# What I've been up to lately..



## gypsy84 (Jun 10, 2010)

Since my camera was in the shop for a month, I didn't have a chance to take pictures until just recently, so it's time for an overload :twisted:

Mini, the runt mouse I had, turned out to be a boy. He looked like a girl until I started to notice some definite bulges where there shouldn't have been...  So my plan of keeping him with the other open does went out the window. I found a great pet home for him though, so he's off getting spoiled!

Cricket (broken lilac) cannibalized her litter, and only one of the pups was still alive. I fostered him onto another doe, and he has grown up nicely! Not quite the perfect double banded pattern I am aiming for, his second band is wider towards the middle, but pretty darn close for the first generation. I somehow managed to delete the picture I took of him, but he's in the background of this one









These are some satin carriers that I will be using to try and get more broken satins, always aiming for the double banded Dutch pattern



























Stanley (broken black) was bred back to her son, Buckley (double banded dutch) and I ended up with these 4









And some satin babies from my pink eyed yellow doe and black tan buck (I think he's the one carrying the brindle)









I have a litter of 6 more satin pinkies right now, and expecting 3 more in the relatively near future! So I'll be busy, but I'll be sure to post updates!


----------



## The Boggit keeper (Mar 5, 2010)

Aww, what cute babes, I love the little spotties!


----------



## moustress (Sep 25, 2009)

I love the marked tan fawn ;and the little satin babies look just marvelous. Good work!


----------



## Jack Garcia (Oct 9, 2009)

Mice can't carry brindle. Either they're brindle, or they're not. This is the nature of dominant alleles.

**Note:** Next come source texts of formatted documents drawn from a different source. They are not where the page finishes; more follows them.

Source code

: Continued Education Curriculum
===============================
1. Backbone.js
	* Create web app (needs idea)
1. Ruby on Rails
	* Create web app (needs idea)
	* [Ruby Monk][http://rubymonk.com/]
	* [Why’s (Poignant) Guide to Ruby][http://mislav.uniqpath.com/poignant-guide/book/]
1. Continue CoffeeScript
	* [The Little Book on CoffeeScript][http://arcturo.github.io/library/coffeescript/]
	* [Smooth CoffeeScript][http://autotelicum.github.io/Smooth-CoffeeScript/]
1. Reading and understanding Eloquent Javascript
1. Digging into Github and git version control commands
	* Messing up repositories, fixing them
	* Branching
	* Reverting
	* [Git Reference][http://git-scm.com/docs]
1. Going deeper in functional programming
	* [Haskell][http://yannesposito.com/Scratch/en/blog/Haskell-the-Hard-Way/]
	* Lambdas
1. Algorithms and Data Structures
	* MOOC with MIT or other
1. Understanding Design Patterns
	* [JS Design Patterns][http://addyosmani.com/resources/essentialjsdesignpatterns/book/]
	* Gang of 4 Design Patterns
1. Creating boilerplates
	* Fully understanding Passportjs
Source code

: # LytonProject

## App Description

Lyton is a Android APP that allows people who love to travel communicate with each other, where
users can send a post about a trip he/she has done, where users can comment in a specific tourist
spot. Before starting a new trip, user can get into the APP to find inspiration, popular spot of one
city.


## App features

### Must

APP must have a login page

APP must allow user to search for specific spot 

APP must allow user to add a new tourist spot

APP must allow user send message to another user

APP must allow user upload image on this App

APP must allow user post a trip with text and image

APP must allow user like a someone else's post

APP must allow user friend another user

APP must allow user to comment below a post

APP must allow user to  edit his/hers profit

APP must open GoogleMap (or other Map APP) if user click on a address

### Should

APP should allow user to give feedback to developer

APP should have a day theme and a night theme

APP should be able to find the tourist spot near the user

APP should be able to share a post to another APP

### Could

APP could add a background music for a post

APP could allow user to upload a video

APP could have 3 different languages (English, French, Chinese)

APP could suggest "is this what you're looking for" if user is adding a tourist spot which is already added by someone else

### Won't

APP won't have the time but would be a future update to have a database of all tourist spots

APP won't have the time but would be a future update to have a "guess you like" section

Your "pink eyed yellow" doe is brindle.


----------



## moustress (Sep 25, 2009)

If there's no brindling on the mouse it's called fawn if it has red eyes. Many of my yellow and red meeces are A^vy. (So, fawn is the phenotype while brindled is the genotype) are from lines in which the brindling has been reduced and doesn't show. One still gets an occasional brindled marking in lines like mine.


----------



## shadowmouse (Sep 17, 2010)

I'm loving these.


----------



## gypsy84 (Jun 10, 2010)

Good to know about the brindle and the fawn terminology! I was going over their breeding in my head, and the dam of this litter was one that I inherited from my sister when she decided to get rid of her mice. The grand dam of the unmarked brindle fawn (is that what I should be calling her) was one of those dark brindles that almost looks like agouti. She also produced Swarlos, my first buck, who was an extremely pale yellow colour with pink eyes, and he didn't exhibit brindle but many of his offspring did.

Moustress, here's one thing that has been bugging me for a while. When you say fawn is the phenotype while brindled is the genotype, shouldn't brindle fawn be the genotype, since fawn is the base colour and brindle is a modifier? I noticed that people sometimes tend to group all brindles as a "colour", but is it not a pattern that can affect any coat colour?


----------



## Jack Garcia (Oct 9, 2009)

Just call her a poor pink-eyed brindle. That's a lot clearer and more accurate than fussing over whether or not she's fawn. Fawn is a show category, and none of these mice can be shown as fawn.

Fawn is darker, richer, and redder than these. See here: http://www.hiiret.fi/eng/breeding/varieties/fawn.html or here: http://www.thenationalmouseclub.co.uk/i ... -large.jpg Almost always when we say fawn on this forum we mean Ay/* (red based), but sometimes we mean e/e (recessive red based). Yours are Avy/* (brindle based).


----------